What you are asked to do ▸ For the entries below, the expected answer is the line with "After all, a", the line with "They have codes", and every line between them, exactly as written, and nothing more.

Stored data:
((

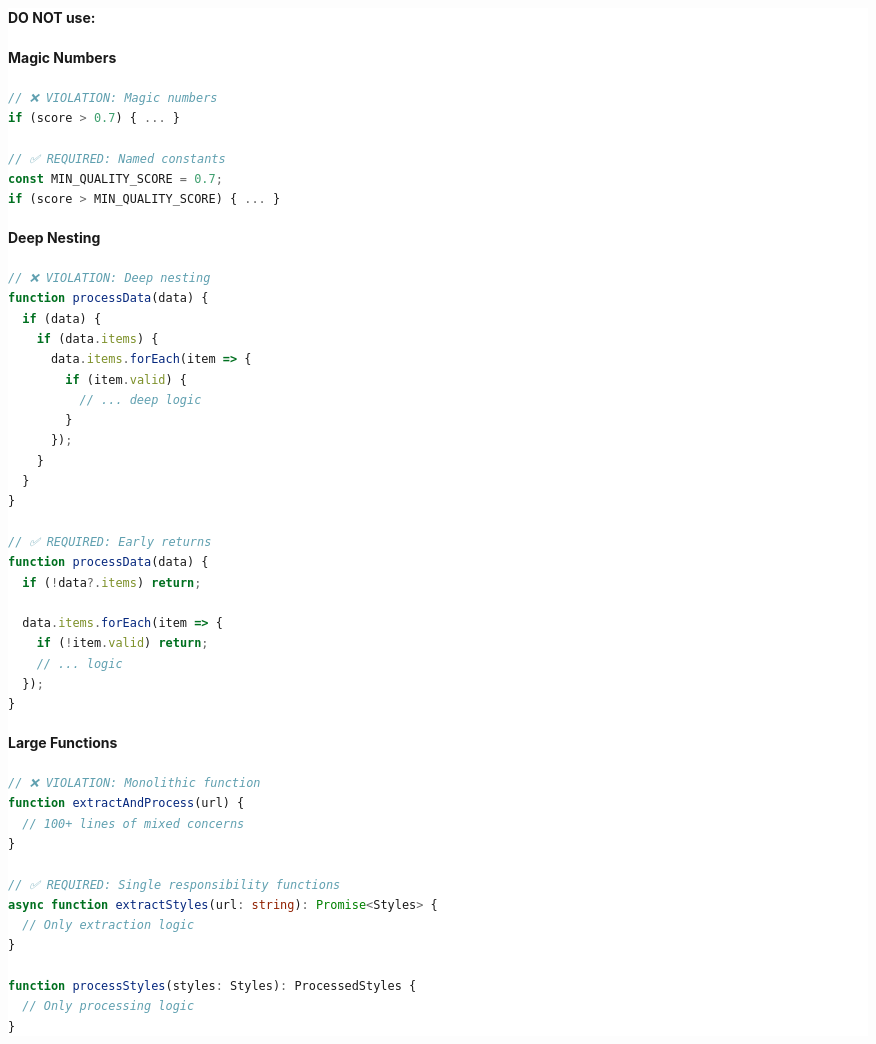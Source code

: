 **DO NOT use:**

#### Magic Numbers

```typescript
// ❌ VIOLATION: Magic numbers
if (score > 0.7) { ... }

// ✅ REQUIRED: Named constants
const MIN_QUALITY_SCORE = 0.7;
if (score > MIN_QUALITY_SCORE) { ... }
```

#### Deep Nesting

```typescript
// ❌ VIOLATION: Deep nesting
function processData(data) {
  if (data) {
    if (data.items) {
      data.items.forEach(item => {
        if (item.valid) {
          // ... deep logic
        }
      });
    }
  }
}

// ✅ REQUIRED: Early returns
function processData(data) {
  if (!data?.items) return;

  data.items.forEach(item => {
    if (!item.valid) return;
    // ... logic
  });
}
```

#### Large Functions

```typescript
// ❌ VIOLATION: Monolithic function
function extractAndProcess(url) {
  // 100+ lines of mixed concerns
}

// ✅ REQUIRED: Single responsibility functions
async function extractStyles(url: string): Promise<Styles> {
  // Only extraction logic
}

function processStyles(styles: Styles): ProcessedStyles {
  // Only processing logic
}
```
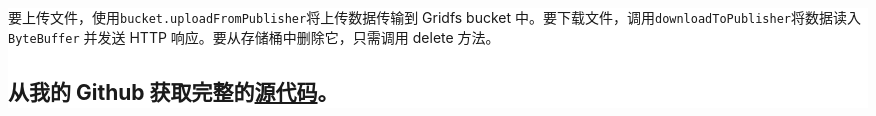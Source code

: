要上传文件，使用`bucket.uploadFromPublisher`将上传数据传输到 Gridfs bucket 中。要下载文件，调用`downloadToPublisher`将数据读入`ByteBuffer` 并发送 HTTP 响应。要从存储桶中删除它，只需调用 delete 方法。

## 从我的 Github 获取完整的[源代码](https://github.com/hantsy/micronaut-sandbox/tree/master/album-service)。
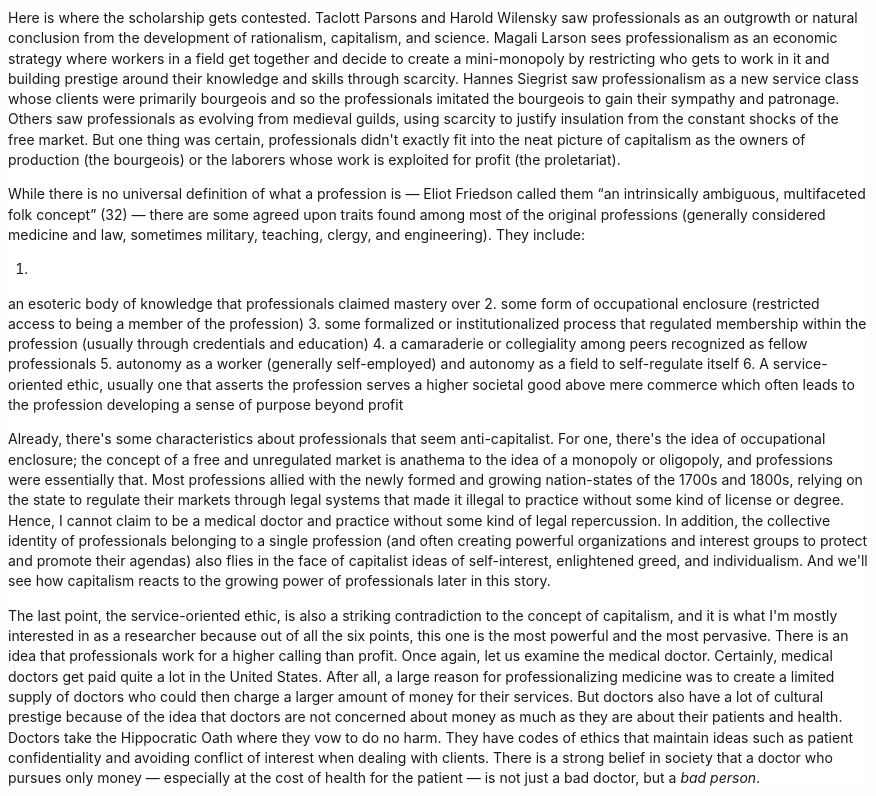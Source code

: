Here is where the scholarship gets contested.
Taclott Parsons and Harold Wilensky saw professionals as an outgrowth or natural conclusion from the development of rationalism, capitalism, and science.
Magali Larson sees professionalism as an economic strategy where workers in a field get together and decide to create a mini-monopoly by restricting who gets to work in it and building prestige around their knowledge and skills through scarcity.
Hannes Siegrist saw professionalism as a new service class whose clients were primarily bourgeois and so the professionals imitated the bourgeois to gain their sympathy and patronage.
Others saw professionals as evolving from medieval guilds, using scarcity to justify insulation from the constant shocks of the free market.
But one thing was certain, professionals didn't exactly fit into the neat picture of capitalism as the owners of production (the bourgeois) or the laborers whose work is exploited for profit (the proletariat).

While there is no universal definition of what a profession is — Eliot Friedson called them “an intrinsically ambiguous, multifaceted folk concept” (32) — there are some agreed upon traits found among most of the original professions (generally considered medicine and law, sometimes military, teaching, clergy, and engineering).
They include:

1.
 an esoteric body of knowledge that professionals claimed mastery over
2.
 some form of occupational enclosure (restricted access to being a member of the profession)
3.
 some formalized or institutionalized process that regulated membership within the profession (usually through credentials and education)
4.
 a camaraderie or collegiality among peers recognized as fellow professionals
5.
 autonomy as a worker (generally self-employed) and autonomy as a field to self-regulate itself
6.
 A service-oriented ethic, usually one that asserts the profession serves a higher societal good above mere commerce which often leads to the profession developing a sense of purpose beyond profit

Already, there's some characteristics about professionals that seem anti-capitalist.
For one, there's the idea of occupational enclosure; the concept of a free and unregulated market is anathema to the idea of a monopoly or oligopoly, and professions were essentially that.
Most professions allied with the newly formed and growing nation-states of the 1700s and 1800s, relying on the state to regulate their markets through legal systems that made it illegal to practice without some kind of license or degree.
Hence, I cannot claim to be a medical doctor and practice without some kind of legal repercussion.
In addition, the collective identity of professionals belonging to a single profession (and often creating powerful organizations and interest groups to protect and promote their agendas) also flies in the face of capitalist ideas of self-interest, enlightened greed, and individualism.
And we'll see how capitalism reacts to the growing power of professionals later in this story.

The last point, the service-oriented ethic, is also a striking contradiction to the concept of capitalism, and it is what I'm mostly interested in as a researcher because out of all the six points, this one is the most powerful and the most pervasive.
There is an idea that professionals work for a higher calling than profit.
Once again, let us examine the medical doctor.
Certainly, medical doctors get paid quite a lot in the United States.
After all, a large reason for professionalizing medicine was to create a limited supply of doctors who could then charge a larger amount of money for their services.
But doctors also have a lot of cultural prestige because of the idea that doctors are not concerned about money as much as they are about their patients and health.
Doctors take the Hippocratic Oath where they vow to do no harm.
They have codes of ethics that maintain ideas such as patient confidentiality and avoiding conflict of interest when dealing with clients.
There is a strong belief in society that a doctor who pursues only money — especially at the cost of health for the patient — is not just a bad doctor, but a _bad person_.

))

Answer box ▸
After all, a large reason for professionalizing medicine was to create a limited supply of doctors who could then charge a larger amount of money for their services.
But doctors also have a lot of cultural prestige because of the idea that doctors are not concerned about money as much as they are about their patients and health.
Doctors take the Hippocratic Oath where they vow to do no harm.
They have codes of ethics that maintain ideas such as patient confidentiality and avoiding conflict of interest when dealing with clients.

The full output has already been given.